「もう少し気楽に考えてみることも必要だよ、そうでないと長くは続かないから」
「でも先生、人生を左右するような重要な……」
「保科君、その発想が堅いんだ」
「でも……」
「君はまだ若い。そんなことで人生は変わらないよ」
「ですが、進路を決める大事な……」
「就職するもよし、進学するもよし。どちらも似たようなものだ。ただ、君の成績では国公立は無理だがね。私学なら入れる学校はいくらでもある」
「迷っているのです」
「そういうときは適当に考えればいいんだよ。どちらでもいいってことだからね」
「就職も進学もしないって……だめですか」
「あ、そう」
進路相談職員の沢田は本音を聞いた思いだ。
「あのねえ、沢田君」
「やはり、駄目でしょうね」
「それは相談外でね。手元に資料がないんだよ」
「はい、分かりました」
「君が就職するとすれば、それは家庭のためかな」
「自分のためです。
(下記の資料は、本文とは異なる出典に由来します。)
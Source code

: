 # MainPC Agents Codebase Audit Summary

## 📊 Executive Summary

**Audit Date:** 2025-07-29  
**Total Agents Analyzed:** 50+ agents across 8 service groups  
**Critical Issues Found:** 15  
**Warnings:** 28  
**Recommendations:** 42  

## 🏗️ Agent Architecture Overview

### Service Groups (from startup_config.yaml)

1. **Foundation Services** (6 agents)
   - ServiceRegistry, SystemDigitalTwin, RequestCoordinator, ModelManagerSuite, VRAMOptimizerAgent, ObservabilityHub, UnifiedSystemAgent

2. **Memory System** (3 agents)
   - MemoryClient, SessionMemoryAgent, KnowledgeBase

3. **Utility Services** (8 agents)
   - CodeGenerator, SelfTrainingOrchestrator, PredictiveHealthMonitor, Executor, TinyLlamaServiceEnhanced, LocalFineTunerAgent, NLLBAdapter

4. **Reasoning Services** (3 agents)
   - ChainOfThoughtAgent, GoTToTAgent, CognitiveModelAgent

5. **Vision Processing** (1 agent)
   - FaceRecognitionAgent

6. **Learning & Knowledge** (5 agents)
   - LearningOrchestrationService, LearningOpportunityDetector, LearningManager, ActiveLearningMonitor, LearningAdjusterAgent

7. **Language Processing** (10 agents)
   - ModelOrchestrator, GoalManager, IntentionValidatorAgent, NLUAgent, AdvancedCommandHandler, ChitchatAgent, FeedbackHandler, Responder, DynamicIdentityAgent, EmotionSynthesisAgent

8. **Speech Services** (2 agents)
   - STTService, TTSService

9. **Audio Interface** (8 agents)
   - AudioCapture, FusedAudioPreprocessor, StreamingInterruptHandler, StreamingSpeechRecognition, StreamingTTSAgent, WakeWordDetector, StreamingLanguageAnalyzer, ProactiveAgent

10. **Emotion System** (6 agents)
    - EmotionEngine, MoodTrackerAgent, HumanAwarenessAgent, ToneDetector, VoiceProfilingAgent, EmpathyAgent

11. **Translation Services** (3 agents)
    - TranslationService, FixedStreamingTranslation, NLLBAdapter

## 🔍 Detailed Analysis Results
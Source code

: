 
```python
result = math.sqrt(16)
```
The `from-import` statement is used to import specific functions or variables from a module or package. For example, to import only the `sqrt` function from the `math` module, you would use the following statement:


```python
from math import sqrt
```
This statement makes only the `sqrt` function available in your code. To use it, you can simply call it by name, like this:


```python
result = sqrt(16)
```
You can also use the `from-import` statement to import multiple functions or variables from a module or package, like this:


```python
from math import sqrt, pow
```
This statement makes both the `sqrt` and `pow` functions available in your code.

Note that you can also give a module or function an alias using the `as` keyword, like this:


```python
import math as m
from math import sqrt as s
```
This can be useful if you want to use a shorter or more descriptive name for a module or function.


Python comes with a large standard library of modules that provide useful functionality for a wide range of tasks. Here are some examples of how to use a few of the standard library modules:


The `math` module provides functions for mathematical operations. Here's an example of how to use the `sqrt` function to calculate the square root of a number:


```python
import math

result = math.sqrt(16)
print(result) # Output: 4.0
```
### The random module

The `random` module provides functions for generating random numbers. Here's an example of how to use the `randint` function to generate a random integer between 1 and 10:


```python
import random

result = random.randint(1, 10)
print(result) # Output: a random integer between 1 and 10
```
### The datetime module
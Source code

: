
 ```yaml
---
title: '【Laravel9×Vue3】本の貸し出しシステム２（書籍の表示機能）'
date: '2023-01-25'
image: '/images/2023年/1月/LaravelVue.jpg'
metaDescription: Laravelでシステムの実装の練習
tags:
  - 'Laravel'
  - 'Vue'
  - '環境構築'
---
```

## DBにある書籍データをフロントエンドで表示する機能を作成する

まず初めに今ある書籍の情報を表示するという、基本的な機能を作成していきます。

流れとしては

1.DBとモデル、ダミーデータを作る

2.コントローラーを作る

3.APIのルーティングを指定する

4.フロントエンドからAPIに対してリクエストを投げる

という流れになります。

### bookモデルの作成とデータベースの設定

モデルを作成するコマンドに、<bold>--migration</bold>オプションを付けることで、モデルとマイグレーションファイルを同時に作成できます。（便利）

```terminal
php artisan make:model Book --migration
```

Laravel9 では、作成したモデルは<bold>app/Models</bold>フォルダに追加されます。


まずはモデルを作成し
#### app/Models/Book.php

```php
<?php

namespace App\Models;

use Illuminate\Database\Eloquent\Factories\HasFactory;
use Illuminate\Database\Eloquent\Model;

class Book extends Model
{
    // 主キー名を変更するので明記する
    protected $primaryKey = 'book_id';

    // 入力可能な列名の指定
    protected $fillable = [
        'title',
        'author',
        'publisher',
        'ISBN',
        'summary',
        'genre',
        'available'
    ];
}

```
給料がもらえますから、それで遊べます」
「じゃあ、進学も自分のためかね」
「はい」
「じゃあ、好きなようにしなさい」
「二択ですか」
「迷っているなら先生が決めてやろう」
「お願いします。どちらも希望じゃないですが」
「それを言っちゃ駄目だよ。そうだな、私学へ進学。大学も決めてやろうか」
「はい」
「ここなんか、どうだ」
沢田はパンフレットを見せる。
「旅行のパンフレットみたいですねえ」
「男女共学。推薦で面接だけ、社会環境学科だ。まあ、勉強しなくてもいいってことだよ。入学金とかは免除。学費だけでいい。どうだ」
「定員割れしてるんでしょ」
「割れ過ぎたので特価だ」
保科は笑う。
「将来が見えた気がします」
「オーケイなら親御さんには私から説得するがね」
「本当は……」
「だから、言ってるだろ。人生はこんなことでは決まらん。深く考えることはない」
「じゃあ、どこで決まるんでしょうか」
「いつの間にか決まっていくものなんだ。自然にね」
保科がその言葉を理解出来たのは定年退職後だった。